A DAY WITH THE PIANIST

As one waits at the security desk of the Metropolitan Opera House, a hall door opens to reveal several people intently studying posted rehearsal schedules. Martha Johnson, ABT's pianist of long standing, finds out what she is supposed to play in a few minutes--having had no advance warning--and leads the way to a large subterranean studio.

The pianist is greeted in a friendly manner on all sides. Natalia Makarova walks in wearing one of her legendary bandanas, and the rehearsal for the "Shades" section of La Bayadère begins. 1

This is the prima ballerina assoluta's own staging, and so she seems to care deeply that the corps do everything right. Her comments to the pianist mostly have to do with tempo and where to begin. "Not so slow," she requests.

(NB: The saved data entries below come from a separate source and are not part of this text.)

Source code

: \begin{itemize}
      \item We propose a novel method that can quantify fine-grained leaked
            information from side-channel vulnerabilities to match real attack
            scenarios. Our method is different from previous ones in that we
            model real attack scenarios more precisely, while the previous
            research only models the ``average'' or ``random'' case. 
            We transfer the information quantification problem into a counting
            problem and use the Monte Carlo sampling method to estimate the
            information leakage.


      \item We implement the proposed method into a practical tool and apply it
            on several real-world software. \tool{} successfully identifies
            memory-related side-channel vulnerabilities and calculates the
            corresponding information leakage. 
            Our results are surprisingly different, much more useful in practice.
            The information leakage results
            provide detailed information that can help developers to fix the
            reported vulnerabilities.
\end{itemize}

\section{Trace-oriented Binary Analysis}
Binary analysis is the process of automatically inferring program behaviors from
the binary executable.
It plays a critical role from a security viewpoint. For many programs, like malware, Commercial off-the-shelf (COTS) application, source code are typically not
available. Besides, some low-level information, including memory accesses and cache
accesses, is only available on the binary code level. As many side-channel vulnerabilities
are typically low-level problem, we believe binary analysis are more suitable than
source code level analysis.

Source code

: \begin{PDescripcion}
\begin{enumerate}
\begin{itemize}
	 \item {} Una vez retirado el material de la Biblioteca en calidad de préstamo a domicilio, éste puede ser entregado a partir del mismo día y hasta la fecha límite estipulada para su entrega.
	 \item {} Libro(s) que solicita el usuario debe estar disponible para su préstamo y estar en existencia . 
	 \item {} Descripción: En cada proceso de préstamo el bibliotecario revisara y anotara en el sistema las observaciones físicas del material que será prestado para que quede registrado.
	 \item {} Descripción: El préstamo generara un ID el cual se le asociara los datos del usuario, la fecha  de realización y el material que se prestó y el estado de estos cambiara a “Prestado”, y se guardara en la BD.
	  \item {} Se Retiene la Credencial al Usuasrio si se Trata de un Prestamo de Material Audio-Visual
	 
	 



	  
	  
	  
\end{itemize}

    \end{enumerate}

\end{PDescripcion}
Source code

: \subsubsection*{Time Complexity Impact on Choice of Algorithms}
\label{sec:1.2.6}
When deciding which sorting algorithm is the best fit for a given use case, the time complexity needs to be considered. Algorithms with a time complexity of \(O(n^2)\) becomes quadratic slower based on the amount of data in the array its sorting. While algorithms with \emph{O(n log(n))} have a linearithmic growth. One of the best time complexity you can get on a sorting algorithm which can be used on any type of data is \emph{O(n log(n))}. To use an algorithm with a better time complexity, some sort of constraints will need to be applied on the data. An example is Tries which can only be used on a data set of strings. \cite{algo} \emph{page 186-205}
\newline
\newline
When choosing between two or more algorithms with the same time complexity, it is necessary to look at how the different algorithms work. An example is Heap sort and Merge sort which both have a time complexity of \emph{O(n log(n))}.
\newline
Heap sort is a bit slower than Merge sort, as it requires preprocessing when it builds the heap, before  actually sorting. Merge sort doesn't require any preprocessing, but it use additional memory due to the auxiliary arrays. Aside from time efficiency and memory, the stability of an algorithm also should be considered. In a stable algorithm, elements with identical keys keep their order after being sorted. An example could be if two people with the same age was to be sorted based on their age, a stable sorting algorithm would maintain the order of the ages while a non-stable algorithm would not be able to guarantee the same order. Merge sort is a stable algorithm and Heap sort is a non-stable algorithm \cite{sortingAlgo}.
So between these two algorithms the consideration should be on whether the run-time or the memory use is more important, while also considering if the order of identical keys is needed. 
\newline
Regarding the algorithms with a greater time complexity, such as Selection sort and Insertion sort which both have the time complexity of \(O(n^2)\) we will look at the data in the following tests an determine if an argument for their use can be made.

The musician must have a fine sensitivity to tempo: exactly what is a little faster than "so" slow?

The music is by Ludwig Minkus, a French composer who worked with the choreographer Petipa in the Czar's court. Martha Johnson mentions that she tried to do research on Minkus and could find out relatively little. Unfortunately for the ballet world in the West, most of the more than twenty full-length works he composed are apparently lost.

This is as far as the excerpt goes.